January 6, 2010

A Walk in the Woods: Winter Tracks

This week has been gray, but not gloomy, with soft light reflected from ample snow. At times, snowflakes were in the air, gently floating as in a snowglobe. The temperature has been comfortably in the 20s, perfect weather for getting into the woods on my snowshoes. Yesterday was beautiful and still; I kept stopping to listen to the quiet. At a turn in the path, even the faint traffic sounds of the village were blocked and I heard nothing at all, until a crow raucously called, then a faint hum of a distant aircraft. The air smelled fresh and clean, with a faint sweetness. Snow decorated branches and trunks and was patterned with tracks.

Today I took my camera along for the walk. This is the first of two posts on today's photos. We begin with the track of my snowshoes and poles winding through the landscape.

In winter, with snow cover, I become more aware of the busy life of the woods with the clearly visible tracks of deer and other animals crisscrossing the snowy ground. Sometimes, for a short distance, deer follow the path made by skis, snowshoes or snowmobiles, then they turn off into the trees.

I too follow snowmobile trails where they merge with mine.

There are small creatures leaving tracks; this likely that of a rabbit. I've also seen tiny mincing marks, close together, and the pads of coyote.

Not a track, but a swirling pattern, of seeds dropped and scattered, readying themselves for a new growing season.


  1. Hi Altoon,
    Nice photos! I wish I had gotten out today, too!
    The next-to-last set is likely red squirrel. The snowshoe hares we have here have HUGE hind feet -- five inches long and three inches wide in snow.These don't look that big, or different enough from the smaller front feet. (both hop, and their hind feet print in front of the hind feet -- so this animal was headed right to left.) What do you think? Trail width for red squirrels is about 3 and 1/2 inches.
    Red squirrels make a big mess, since they sit and eat and drop the bits. My stepfather's grandmother, when she found such stuff in the attic, called it "squirrel shankin's" -- I haven't heard that old word anywhere else. Everyone else calls a pile a midden, when there's a whole pile of cone scales. Red squirrels make extensive tunnels under the snow.

  2. thanks for the correction, Susan; as you know, I"m not much of a naturalist. It could be red squirrels, not my favorite of creatures because they do indeed make a mess; I've always had cats so that squirrels wouldn't move in to attic and shed.

  3. Oh, on the contrary, I think your photographs show what a keen eye you have -- you notice lots more on your walks than most people ever do. That's one of the reasons why it's fun for me to come and see where you've been.

  4. I have been enjoying your photos immensely. On this post, especially these last three: very Callahanesque. Thanks for bringing some subtle non-urban attention into my daily life.

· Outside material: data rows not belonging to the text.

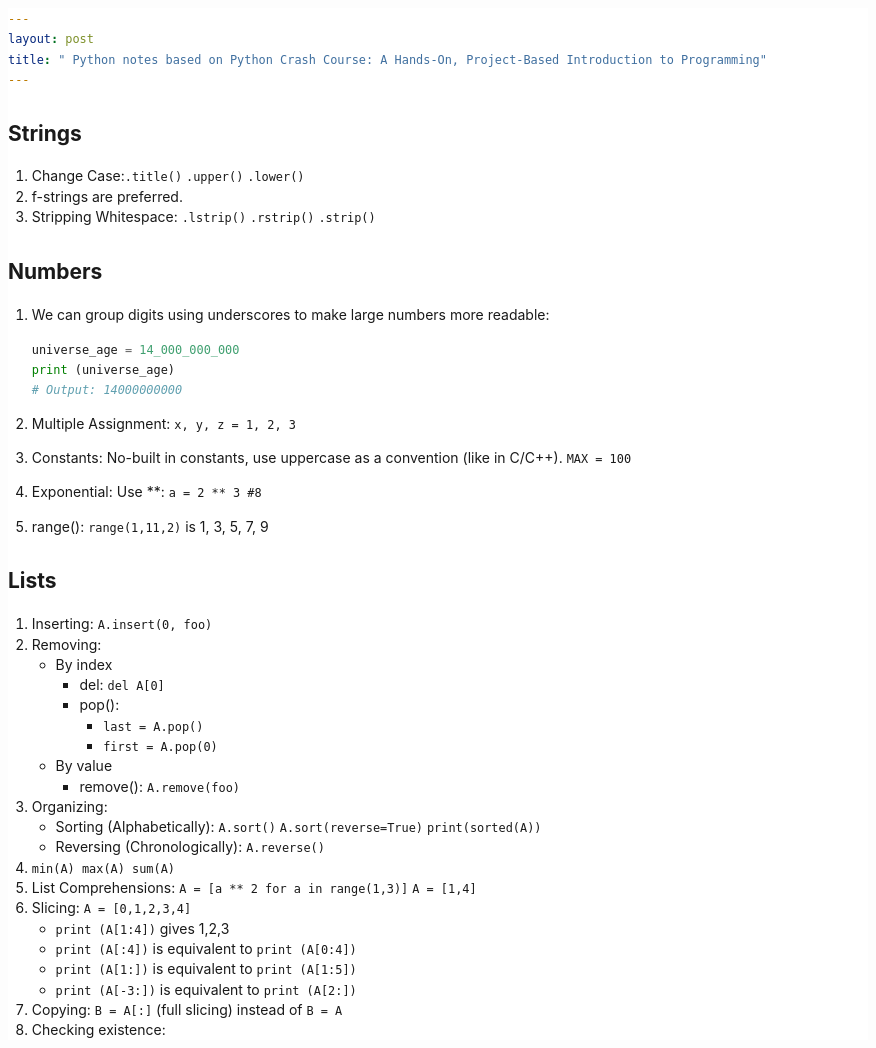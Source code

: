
 ```yaml
---
layout: post
title: " Python notes based on Python Crash Course: A Hands-On, Project-Based Introduction to Programming"
---
```


## Strings

1. Change Case:`.title()` `.upper()` `.lower()`
2. f-strings are preferred.
3. Stripping Whitespace: `.lstrip()` `.rstrip()` `.strip()`

## Numbers

1. We can group digits using underscores to make large numbers more readable:

    ```python
    universe_age = 14_000_000_000
    print (universe_age)
    # Output: 14000000000
    ```
2. Multiple Assignment: `x, y, z = 1, 2, 3`
3. Constants: No-built in constants, use uppercase as a convention (like in C/C++). `MAX = 100` 
4. Exponential: Use \*\*: `a = 2 ** 3 #8`
5. range(): `range(1,11,2)` is 1, 3, 5, 7, 9  

## Lists

1. Inserting: `A.insert(0, foo)`
2. Removing: 
    * By index
        * del: `del A[0]`
        * pop(): 
            * `last = A.pop()`
            * `first = A.pop(0)`
    * By value
        * remove(): `A.remove(foo)`
3. Organizing:
    * Sorting (Alphabetically): `A.sort()` `A.sort(reverse=True)` `print(sorted(A))`
    * Reversing (Chronologically): `A.reverse()`
4. `min(A) max(A) sum(A)`
5. List Comprehensions: `A = [a ** 2 for a in range(1,3)]` `A = [1,4]`
6. Slicing: `A = [0,1,2,3,4]`
    * `print (A[1:4])` gives 1,2,3
    * `print (A[:4])` is equivalent to `print (A[0:4])`
    * `print (A[1:])` is equivalent to `print (A[1:5])`
    * `print (A[-3:])` is equivalent to `print (A[2:])`
7. Copying: `B = A[:]` (full slicing) instead of `B = A`
8. Checking existence:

  5. I'm glad you like my photos, Julie, and I love the Callahan reference, since he did such beautiful images of grasses against snow. His work, and that of others at the Chicago Institute of Design, is a strong influence on my photographic work. I mentioned this group of artists in a previous post: A Walk in the Woods: Human Trace, a Sugar House.

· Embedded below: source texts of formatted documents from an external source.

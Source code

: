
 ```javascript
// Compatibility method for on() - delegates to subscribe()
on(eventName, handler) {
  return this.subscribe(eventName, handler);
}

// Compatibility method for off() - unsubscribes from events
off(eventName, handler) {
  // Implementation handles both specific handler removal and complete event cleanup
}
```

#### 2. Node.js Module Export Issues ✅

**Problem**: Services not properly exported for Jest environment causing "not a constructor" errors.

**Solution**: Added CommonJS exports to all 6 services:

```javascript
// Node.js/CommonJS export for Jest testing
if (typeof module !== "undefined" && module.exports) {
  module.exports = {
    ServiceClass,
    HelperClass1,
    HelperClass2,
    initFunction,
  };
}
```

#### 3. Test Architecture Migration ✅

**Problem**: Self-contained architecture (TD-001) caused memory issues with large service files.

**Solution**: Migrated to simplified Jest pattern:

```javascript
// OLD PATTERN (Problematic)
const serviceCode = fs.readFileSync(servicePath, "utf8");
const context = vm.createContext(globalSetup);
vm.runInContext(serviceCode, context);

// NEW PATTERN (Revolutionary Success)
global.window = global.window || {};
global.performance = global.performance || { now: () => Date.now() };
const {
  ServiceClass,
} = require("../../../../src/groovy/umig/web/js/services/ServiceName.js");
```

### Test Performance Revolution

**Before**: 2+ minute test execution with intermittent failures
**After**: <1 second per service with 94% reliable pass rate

  6. All this snow...I'm spellbound!
    Love the seeds scattered on the ground!

  7. Sophie, I know you'd enjoy a winter woods walk; there are so many seeds scattered on the snow, a visual feast.

  8. Yes, that previous post (which I very much enjoyed)was how I learned of your blog when my friend Linda, of Each Little World, sent it my way. My dad, Arthur, was the one who brought Harry to teach photography at the ID.

  9. Julie, two of your father's photos in the catalog 'Taken by Design' are my favorites in the book: 'Green Building, Red Door' and 'Headlight', especially Headlight, which I think is a great image.